BEGIN Extracted information
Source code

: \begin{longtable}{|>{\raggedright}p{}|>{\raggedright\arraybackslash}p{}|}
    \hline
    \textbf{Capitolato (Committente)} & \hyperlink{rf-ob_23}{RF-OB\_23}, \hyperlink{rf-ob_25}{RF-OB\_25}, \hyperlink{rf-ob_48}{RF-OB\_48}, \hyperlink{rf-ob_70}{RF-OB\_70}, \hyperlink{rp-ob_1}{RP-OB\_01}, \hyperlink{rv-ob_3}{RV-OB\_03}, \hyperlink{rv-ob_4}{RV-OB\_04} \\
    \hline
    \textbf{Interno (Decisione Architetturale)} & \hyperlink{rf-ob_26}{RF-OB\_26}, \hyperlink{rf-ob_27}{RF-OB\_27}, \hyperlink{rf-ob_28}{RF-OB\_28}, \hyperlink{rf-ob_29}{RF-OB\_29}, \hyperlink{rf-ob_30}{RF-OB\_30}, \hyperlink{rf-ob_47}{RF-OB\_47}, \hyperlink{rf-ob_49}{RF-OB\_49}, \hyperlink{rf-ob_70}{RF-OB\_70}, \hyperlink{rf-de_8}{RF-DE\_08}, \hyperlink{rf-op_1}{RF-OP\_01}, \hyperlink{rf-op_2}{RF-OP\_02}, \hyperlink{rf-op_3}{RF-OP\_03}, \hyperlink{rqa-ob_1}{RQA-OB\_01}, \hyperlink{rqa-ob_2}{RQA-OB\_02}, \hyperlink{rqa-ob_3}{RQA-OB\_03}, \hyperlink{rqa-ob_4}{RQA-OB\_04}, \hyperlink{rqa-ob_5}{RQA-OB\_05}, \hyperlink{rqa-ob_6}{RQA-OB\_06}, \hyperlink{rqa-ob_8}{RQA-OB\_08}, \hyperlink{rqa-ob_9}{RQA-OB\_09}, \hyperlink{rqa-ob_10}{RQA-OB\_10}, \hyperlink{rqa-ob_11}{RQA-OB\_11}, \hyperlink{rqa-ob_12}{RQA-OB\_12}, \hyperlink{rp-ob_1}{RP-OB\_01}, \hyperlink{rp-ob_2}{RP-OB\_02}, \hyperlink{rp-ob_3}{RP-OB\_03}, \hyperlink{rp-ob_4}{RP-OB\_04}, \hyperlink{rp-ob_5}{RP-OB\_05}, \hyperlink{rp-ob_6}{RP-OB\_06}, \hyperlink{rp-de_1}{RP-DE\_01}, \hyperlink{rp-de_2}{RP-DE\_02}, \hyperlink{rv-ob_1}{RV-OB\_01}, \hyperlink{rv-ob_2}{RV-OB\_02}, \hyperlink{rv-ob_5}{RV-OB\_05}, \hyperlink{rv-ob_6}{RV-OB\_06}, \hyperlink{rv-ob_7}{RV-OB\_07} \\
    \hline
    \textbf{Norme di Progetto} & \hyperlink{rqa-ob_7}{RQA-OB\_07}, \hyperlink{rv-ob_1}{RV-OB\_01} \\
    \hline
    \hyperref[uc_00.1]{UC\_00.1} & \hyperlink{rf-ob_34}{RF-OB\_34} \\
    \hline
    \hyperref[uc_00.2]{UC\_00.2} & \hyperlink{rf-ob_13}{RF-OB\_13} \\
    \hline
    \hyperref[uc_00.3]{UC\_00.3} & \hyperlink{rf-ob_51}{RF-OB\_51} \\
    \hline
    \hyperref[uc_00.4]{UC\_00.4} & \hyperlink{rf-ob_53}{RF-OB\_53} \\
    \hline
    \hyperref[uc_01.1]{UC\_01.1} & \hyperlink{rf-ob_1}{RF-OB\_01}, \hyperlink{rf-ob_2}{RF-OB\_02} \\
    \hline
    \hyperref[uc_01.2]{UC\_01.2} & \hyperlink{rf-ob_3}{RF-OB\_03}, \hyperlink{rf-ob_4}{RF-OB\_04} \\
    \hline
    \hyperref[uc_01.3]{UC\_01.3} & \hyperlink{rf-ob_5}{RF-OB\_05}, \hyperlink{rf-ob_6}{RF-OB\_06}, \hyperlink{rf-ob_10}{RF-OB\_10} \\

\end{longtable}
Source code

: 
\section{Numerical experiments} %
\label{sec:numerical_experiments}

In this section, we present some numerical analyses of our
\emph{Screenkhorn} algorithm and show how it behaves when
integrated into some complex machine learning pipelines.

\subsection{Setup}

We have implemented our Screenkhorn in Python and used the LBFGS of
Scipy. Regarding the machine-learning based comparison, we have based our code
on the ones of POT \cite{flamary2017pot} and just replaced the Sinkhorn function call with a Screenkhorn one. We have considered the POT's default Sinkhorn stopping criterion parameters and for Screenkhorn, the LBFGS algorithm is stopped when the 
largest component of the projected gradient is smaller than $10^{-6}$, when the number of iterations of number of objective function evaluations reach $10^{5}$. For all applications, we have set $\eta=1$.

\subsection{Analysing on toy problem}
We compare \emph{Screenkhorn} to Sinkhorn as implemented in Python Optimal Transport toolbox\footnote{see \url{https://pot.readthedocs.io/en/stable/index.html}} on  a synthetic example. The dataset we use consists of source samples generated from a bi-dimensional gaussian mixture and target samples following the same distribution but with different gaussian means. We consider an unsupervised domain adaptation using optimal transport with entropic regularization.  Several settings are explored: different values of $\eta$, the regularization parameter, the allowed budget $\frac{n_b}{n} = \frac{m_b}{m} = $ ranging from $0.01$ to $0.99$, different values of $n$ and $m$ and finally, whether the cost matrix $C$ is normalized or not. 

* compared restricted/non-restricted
END Extracted information
■ Instructions to follow
Once you have read the listing above, set it down again without alteration.

■ Answer to this exercise
Source code

: \begin{longtable}{|>{\raggedright}p{}|>{\raggedright\arraybackslash}p{}|}
    \hline
    \textbf{Capitolato (Committente)} & \hyperlink{rf-ob_23}{RF-OB\_23}, \hyperlink{rf-ob_25}{RF-OB\_25}, \hyperlink{rf-ob_48}{RF-OB\_48}, \hyperlink{rf-ob_70}{RF-OB\_70}, \hyperlink{rp-ob_1}{RP-OB\_01}, \hyperlink{rv-ob_3}{RV-OB\_03}, \hyperlink{rv-ob_4}{RV-OB\_04} \\
    \hline
    \textbf{Interno (Decisione Architetturale)} & \hyperlink{rf-ob_26}{RF-OB\_26}, \hyperlink{rf-ob_27}{RF-OB\_27}, \hyperlink{rf-ob_28}{RF-OB\_28}, \hyperlink{rf-ob_29}{RF-OB\_29}, \hyperlink{rf-ob_30}{RF-OB\_30}, \hyperlink{rf-ob_47}{RF-OB\_47}, \hyperlink{rf-ob_49}{RF-OB\_49}, \hyperlink{rf-ob_70}{RF-OB\_70}, \hyperlink{rf-de_8}{RF-DE\_08}, \hyperlink{rf-op_1}{RF-OP\_01}, \hyperlink{rf-op_2}{RF-OP\_02}, \hyperlink{rf-op_3}{RF-OP\_03}, \hyperlink{rqa-ob_1}{RQA-OB\_01}, \hyperlink{rqa-ob_2}{RQA-OB\_02}, \hyperlink{rqa-ob_3}{RQA-OB\_03}, \hyperlink{rqa-ob_4}{RQA-OB\_04}, \hyperlink{rqa-ob_5}{RQA-OB\_05}, \hyperlink{rqa-ob_6}{RQA-OB\_06}, \hyperlink{rqa-ob_8}{RQA-OB\_08}, \hyperlink{rqa-ob_9}{RQA-OB\_09}, \hyperlink{rqa-ob_10}{RQA-OB\_10}, \hyperlink{rqa-ob_11}{RQA-OB\_11}, \hyperlink{rqa-ob_12}{RQA-OB\_12}, \hyperlink{rp-ob_1}{RP-OB\_01}, \hyperlink{rp-ob_2}{RP-OB\_02}, \hyperlink{rp-ob_3}{RP-OB\_03}, \hyperlink{rp-ob_4}{RP-OB\_04}, \hyperlink{rp-ob_5}{RP-OB\_05}, \hyperlink{rp-ob_6}{RP-OB\_06}, \hyperlink{rp-de_1}{RP-DE\_01}, \hyperlink{rp-de_2}{RP-DE\_02}, \hyperlink{rv-ob_1}{RV-OB\_01}, \hyperlink{rv-ob_2}{RV-OB\_02}, \hyperlink{rv-ob_5}{RV-OB\_05}, \hyperlink{rv-ob_6}{RV-OB\_06}, \hyperlink{rv-ob_7}{RV-OB\_07} \\
    \hline
    \textbf{Norme di Progetto} & \hyperlink{rqa-ob_7}{RQA-OB\_07}, \hyperlink{rv-ob_1}{RV-OB\_01} \\
    \hline
    \hyperref[uc_00.1]{UC\_00.1} & \hyperlink{rf-ob_34}{RF-OB\_34} \\
    \hline
    \hyperref[uc_00.2]{UC\_00.2} & \hyperlink{rf-ob_13}{RF-OB\_13} \\
    \hline
    \hyperref[uc_00.3]{UC\_00.3} & \hyperlink{rf-ob_51}{RF-OB\_51} \\
    \hline
    \hyperref[uc_00.4]{UC\_00.4} & \hyperlink{rf-ob_53}{RF-OB\_53} \\
    \hline
    \hyperref[uc_01.1]{UC\_01.1} & \hyperlink{rf-ob_1}{RF-OB\_01}, \hyperlink{rf-ob_2}{RF-OB\_02} \\
    \hline
    \hyperref[uc_01.2]{UC\_01.2} & \hyperlink{rf-ob_3}{RF-OB\_03}, \hyperlink{rf-ob_4}{RF-OB\_04} \\
    \hline
    \hyperref[uc_01.3]{UC\_01.3} & \hyperlink{rf-ob_5}{RF-OB\_05}, \hyperlink{rf-ob_6}{RF-OB\_06}, \hyperlink{rf-ob_10}{RF-OB\_10} \\

\end{longtable}
Source code

: 
\section{Numerical experiments} %
\label{sec:numerical_experiments}

In this section, we present some numerical analyses of our
\emph{Screenkhorn} algorithm and show how it behaves when
integrated into some complex machine learning pipelines.

\subsection{Setup}

We have implemented our Screenkhorn in Python and used the LBFGS of
Scipy. Regarding the machine-learning based comparison, we have based our code
on the ones of POT \cite{flamary2017pot} and just replaced the Sinkhorn function call with a Screenkhorn one. We have considered the POT's default Sinkhorn stopping criterion parameters and for Screenkhorn, the LBFGS algorithm is stopped when the 
largest component of the projected gradient is smaller than $10^{-6}$, when the number of iterations of number of objective function evaluations reach $10^{5}$. For all applications, we have set $\eta=1$.

\subsection{Analysing on toy problem}
We compare \emph{Screenkhorn} to Sinkhorn as implemented in Python Optimal Transport toolbox\footnote{see \url{https://pot.readthedocs.io/en/stable/index.html}} on  a synthetic example. The dataset we use consists of source samples generated from a bi-dimensional gaussian mixture and target samples following the same distribution but with different gaussian means. We consider an unsupervised domain adaptation using optimal transport with entropic regularization.  Several settings are explored: different values of $\eta$, the regularization parameter, the allowed budget $\frac{n_b}{n} = \frac{m_b}{m} = $ ranging from $0.01$ to $0.99$, different values of $n$ and $m$ and finally, whether the cost matrix $C$ is normalized or not. 

* compared restricted/non-restricted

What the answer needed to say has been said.